SME Ministry to have its own 'badal'

Ministry of small and medium enterprises will develop a secure cloud called ‘Badal’ to provide secure cloud services to 36 million SMEs in India

shivangi-narayan

Shivangi Narayan | March 13, 2014



The debate and discussions on cloud have become more frequent now that more and more organisations are showing their eagerness to move to it.
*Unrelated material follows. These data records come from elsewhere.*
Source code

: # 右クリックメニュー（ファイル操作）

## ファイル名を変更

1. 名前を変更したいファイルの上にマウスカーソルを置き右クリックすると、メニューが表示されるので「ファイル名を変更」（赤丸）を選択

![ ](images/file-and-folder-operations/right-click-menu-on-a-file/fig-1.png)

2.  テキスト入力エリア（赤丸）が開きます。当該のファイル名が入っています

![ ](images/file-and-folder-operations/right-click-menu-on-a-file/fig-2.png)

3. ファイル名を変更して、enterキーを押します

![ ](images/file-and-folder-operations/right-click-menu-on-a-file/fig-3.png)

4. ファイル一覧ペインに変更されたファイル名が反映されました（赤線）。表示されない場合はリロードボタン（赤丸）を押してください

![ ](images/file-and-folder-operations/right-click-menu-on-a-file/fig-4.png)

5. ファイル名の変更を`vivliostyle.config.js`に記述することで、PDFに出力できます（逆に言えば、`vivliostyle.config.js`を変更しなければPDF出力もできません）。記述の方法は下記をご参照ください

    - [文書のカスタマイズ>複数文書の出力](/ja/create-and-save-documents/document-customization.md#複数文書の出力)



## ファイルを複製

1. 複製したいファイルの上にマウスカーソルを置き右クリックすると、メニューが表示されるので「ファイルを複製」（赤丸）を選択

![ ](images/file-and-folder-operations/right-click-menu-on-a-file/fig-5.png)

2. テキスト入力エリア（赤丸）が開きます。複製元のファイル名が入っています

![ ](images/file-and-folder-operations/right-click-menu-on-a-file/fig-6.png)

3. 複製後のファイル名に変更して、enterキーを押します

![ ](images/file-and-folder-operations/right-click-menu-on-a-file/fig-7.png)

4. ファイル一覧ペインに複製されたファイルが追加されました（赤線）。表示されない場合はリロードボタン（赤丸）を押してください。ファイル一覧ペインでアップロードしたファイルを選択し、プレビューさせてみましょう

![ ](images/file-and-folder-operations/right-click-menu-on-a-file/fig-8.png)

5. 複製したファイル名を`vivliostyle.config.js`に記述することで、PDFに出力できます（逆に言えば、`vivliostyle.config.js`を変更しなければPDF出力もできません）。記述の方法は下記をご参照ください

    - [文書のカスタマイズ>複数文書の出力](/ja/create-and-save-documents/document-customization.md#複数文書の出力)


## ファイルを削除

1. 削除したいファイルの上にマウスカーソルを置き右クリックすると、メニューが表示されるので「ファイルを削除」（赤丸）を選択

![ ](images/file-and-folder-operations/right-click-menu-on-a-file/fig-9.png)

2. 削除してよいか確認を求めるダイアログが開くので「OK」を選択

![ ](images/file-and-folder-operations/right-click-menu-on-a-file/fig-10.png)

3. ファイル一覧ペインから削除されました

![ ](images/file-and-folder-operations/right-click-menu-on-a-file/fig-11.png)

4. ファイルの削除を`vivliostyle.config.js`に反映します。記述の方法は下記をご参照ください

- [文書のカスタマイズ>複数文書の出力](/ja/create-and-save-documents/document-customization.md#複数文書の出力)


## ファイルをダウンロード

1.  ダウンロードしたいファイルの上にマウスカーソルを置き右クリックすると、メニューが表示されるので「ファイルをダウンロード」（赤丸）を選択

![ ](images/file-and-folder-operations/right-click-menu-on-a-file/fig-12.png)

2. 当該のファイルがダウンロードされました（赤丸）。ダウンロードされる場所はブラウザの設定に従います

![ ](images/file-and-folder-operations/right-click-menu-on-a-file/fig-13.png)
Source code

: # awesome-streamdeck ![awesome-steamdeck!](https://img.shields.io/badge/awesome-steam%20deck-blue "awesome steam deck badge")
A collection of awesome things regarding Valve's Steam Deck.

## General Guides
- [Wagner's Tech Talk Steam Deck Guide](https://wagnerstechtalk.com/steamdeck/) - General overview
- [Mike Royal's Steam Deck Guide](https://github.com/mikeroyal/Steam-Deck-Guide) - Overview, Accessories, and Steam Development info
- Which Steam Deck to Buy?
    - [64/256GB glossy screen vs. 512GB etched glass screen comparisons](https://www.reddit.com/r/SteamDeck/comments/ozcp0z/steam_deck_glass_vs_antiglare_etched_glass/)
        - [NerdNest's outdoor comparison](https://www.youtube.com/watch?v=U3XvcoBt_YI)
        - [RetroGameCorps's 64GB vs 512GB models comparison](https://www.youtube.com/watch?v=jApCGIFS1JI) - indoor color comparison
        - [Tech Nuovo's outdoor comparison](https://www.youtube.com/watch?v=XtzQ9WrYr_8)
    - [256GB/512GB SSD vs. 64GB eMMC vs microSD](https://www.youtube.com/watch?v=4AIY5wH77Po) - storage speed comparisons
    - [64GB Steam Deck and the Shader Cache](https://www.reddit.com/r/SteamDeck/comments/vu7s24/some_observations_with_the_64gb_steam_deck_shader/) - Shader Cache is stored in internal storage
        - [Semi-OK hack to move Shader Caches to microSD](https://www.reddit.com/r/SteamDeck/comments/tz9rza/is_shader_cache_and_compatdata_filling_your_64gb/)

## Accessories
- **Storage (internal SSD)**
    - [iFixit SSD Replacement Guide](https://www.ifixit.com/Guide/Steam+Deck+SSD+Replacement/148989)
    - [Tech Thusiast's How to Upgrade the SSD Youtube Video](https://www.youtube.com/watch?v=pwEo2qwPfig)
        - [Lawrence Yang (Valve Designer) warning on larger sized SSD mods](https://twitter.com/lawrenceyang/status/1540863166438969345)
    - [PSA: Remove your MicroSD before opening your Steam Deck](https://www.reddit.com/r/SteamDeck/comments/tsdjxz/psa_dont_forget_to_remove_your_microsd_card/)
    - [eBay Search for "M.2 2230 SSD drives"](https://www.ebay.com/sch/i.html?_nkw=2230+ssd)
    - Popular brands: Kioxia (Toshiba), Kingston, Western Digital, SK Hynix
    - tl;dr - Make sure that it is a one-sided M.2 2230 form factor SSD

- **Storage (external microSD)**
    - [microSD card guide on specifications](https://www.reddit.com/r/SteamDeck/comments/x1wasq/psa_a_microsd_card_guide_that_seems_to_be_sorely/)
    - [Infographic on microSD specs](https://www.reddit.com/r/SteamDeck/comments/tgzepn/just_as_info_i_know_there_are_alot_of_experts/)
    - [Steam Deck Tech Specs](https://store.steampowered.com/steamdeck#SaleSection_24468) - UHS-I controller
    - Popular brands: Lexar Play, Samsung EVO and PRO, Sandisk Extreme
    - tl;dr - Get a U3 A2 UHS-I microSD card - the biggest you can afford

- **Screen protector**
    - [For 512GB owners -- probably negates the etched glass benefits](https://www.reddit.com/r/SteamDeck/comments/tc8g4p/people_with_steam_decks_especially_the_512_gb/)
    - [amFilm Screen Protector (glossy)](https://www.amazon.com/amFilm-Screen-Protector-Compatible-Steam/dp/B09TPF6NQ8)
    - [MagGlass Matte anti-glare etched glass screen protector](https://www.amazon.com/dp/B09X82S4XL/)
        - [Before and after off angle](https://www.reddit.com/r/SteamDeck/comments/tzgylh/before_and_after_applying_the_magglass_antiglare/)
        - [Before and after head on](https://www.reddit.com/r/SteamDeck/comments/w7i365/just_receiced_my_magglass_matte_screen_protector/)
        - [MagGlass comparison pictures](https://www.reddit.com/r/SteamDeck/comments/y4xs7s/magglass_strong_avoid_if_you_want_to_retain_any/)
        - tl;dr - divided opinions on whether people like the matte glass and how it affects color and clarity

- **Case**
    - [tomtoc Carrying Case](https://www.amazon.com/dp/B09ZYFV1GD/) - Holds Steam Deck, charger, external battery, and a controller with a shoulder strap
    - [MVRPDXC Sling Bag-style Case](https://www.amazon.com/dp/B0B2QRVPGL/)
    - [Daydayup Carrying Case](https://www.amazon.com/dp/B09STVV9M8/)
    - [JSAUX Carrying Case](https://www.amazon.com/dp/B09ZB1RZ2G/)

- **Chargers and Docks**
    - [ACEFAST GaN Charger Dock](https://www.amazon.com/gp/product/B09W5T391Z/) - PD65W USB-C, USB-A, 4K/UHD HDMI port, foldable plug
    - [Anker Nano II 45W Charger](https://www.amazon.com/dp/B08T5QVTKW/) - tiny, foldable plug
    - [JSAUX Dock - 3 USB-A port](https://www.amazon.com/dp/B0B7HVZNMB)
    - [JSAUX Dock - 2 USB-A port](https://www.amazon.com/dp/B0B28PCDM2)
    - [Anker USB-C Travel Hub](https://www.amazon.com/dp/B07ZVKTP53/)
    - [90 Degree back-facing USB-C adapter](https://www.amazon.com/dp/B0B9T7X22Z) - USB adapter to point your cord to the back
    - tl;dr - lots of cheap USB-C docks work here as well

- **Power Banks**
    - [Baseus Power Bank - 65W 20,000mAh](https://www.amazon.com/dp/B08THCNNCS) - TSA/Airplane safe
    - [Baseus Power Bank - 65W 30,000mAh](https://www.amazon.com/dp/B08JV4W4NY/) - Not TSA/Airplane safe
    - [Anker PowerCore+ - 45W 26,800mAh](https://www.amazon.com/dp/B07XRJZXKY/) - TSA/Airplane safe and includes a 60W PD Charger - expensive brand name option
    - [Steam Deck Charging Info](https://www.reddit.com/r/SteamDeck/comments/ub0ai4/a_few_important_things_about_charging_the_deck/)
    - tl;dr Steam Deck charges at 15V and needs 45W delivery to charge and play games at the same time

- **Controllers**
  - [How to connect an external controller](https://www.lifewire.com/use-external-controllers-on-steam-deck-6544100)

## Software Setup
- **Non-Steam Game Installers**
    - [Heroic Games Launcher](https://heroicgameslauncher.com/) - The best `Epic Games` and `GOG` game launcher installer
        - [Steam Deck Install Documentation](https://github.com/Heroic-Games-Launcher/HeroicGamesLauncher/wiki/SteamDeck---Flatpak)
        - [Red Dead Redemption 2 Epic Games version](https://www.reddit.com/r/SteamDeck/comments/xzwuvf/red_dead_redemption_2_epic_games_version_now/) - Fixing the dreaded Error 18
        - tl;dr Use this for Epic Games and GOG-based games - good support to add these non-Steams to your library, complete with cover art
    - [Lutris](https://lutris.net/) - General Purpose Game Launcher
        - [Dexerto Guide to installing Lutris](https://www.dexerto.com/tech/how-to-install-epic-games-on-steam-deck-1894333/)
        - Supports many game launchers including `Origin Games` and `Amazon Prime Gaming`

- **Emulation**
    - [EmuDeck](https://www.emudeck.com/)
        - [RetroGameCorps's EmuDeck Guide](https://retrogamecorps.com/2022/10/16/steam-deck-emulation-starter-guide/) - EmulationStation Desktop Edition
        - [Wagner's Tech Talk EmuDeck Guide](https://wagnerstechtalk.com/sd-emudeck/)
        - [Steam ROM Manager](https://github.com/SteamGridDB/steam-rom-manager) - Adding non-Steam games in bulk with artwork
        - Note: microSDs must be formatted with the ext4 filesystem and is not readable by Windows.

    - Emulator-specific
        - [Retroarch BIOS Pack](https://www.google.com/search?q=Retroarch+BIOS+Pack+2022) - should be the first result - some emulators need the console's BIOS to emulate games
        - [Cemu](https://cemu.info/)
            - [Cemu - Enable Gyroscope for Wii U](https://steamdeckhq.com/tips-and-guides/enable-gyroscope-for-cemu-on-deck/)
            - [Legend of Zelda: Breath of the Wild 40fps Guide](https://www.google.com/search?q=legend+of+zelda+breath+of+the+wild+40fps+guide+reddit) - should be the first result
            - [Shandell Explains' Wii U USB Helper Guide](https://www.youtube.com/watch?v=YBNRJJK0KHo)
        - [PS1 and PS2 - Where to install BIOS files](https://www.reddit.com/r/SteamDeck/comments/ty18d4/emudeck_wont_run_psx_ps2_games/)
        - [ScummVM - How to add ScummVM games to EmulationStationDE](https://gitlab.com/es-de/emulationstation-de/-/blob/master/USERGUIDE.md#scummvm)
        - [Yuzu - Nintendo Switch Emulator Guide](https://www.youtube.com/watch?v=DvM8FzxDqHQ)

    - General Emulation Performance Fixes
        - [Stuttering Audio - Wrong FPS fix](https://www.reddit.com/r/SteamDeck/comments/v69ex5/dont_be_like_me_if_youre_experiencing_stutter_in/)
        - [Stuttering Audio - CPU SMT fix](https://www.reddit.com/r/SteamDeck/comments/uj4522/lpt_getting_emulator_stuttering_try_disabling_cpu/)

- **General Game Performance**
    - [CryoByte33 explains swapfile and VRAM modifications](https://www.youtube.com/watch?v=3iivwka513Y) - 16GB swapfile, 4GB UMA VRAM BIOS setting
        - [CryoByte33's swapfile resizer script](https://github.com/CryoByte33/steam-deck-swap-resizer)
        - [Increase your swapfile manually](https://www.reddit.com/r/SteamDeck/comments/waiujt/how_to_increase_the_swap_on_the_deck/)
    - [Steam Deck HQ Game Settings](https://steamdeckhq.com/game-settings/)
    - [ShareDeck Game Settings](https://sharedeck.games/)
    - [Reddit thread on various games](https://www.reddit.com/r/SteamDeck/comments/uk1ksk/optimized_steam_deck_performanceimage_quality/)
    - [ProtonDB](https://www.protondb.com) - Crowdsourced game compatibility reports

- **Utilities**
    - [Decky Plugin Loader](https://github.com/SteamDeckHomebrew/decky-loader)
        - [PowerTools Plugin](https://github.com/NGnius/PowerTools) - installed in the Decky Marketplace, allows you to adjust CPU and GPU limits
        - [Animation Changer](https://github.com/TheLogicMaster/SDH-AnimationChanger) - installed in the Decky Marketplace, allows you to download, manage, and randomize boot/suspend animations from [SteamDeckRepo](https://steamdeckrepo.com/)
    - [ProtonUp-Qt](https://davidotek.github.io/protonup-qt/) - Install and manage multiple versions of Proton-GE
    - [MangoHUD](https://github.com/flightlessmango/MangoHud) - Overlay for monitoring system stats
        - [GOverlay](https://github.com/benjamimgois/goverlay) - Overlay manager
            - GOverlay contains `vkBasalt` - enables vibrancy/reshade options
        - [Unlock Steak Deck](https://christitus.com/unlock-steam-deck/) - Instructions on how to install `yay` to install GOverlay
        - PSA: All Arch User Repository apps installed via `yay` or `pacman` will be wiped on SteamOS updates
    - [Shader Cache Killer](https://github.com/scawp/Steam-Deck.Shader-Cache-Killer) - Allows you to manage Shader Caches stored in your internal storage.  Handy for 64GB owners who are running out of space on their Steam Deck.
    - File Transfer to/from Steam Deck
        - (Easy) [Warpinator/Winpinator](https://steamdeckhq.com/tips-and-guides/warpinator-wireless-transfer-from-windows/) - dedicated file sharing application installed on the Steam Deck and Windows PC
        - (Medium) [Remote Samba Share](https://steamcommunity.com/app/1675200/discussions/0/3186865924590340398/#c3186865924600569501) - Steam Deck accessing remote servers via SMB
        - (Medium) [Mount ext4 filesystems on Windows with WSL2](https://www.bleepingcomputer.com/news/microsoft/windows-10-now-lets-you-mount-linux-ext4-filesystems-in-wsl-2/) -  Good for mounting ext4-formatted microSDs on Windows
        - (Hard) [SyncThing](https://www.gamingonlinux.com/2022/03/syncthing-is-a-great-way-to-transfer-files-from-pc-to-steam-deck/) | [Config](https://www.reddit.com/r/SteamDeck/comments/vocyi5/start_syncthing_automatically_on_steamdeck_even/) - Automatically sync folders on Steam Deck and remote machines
With the announcement of the government cloud service ‘Meghraj’, cloud services have become more accessible than they ever were.

According to Surendra Nath Tripathi, joint secretary, ministry of small and medium scale enterprises (MSME), the government and various stakeholders should now move from a discussion on cloud to a discussion on ease of its use. “We have to look at ease of use of technology which will allow people to adopt it,” he said at the Cloud and Data Centre conclave organised by Governance Now in New Delhi on Wednesday.

Tripathi said that he wanted small and medium industries to also benefit from technology such as the cloud but for that several factors have to come together. “Small industries work with small capitals, which is everything they have. Data hosted on an insecure cloud may lead them to lose their entire business. So it is necessary to look at the customer perspective when designing these services,” he said.

To facilitate maximum ease of use, Tripathi said the ministry of MSME is developing its own cloud service called ‘Badal’ to provide cloud to MSMEs spread all over India. “There are 36 million MSMEs in India which need to adopt cloud services and Badal will spread to them,” he said.

Tripathi said Badal would go the app-store way. “It would be like I-tunes where one can listen to a song and download it. No one is concerned about malwares there. This is how easy to use cloud services should be,” he said.

Dr Nirmaljeel Kalsi, joint secretary, ministry of home affairs, said with the coming of the cloud, implementation of projects have become efficient. “Apps can be hosted on cloud easily and it is great that national informatics centre (NIC) is hosting a number of applications on cloud,” he said.

Bernie Trudle, Cloud chief technology officer (CTO), CISCO, said traffic of data centres which offer cloud services is already greater in 2014 than traffic of traditional data centres. “The traffic they generate is higher in comparative terms even though data centre with cloud services are only two percent of traditional data centres,” he said.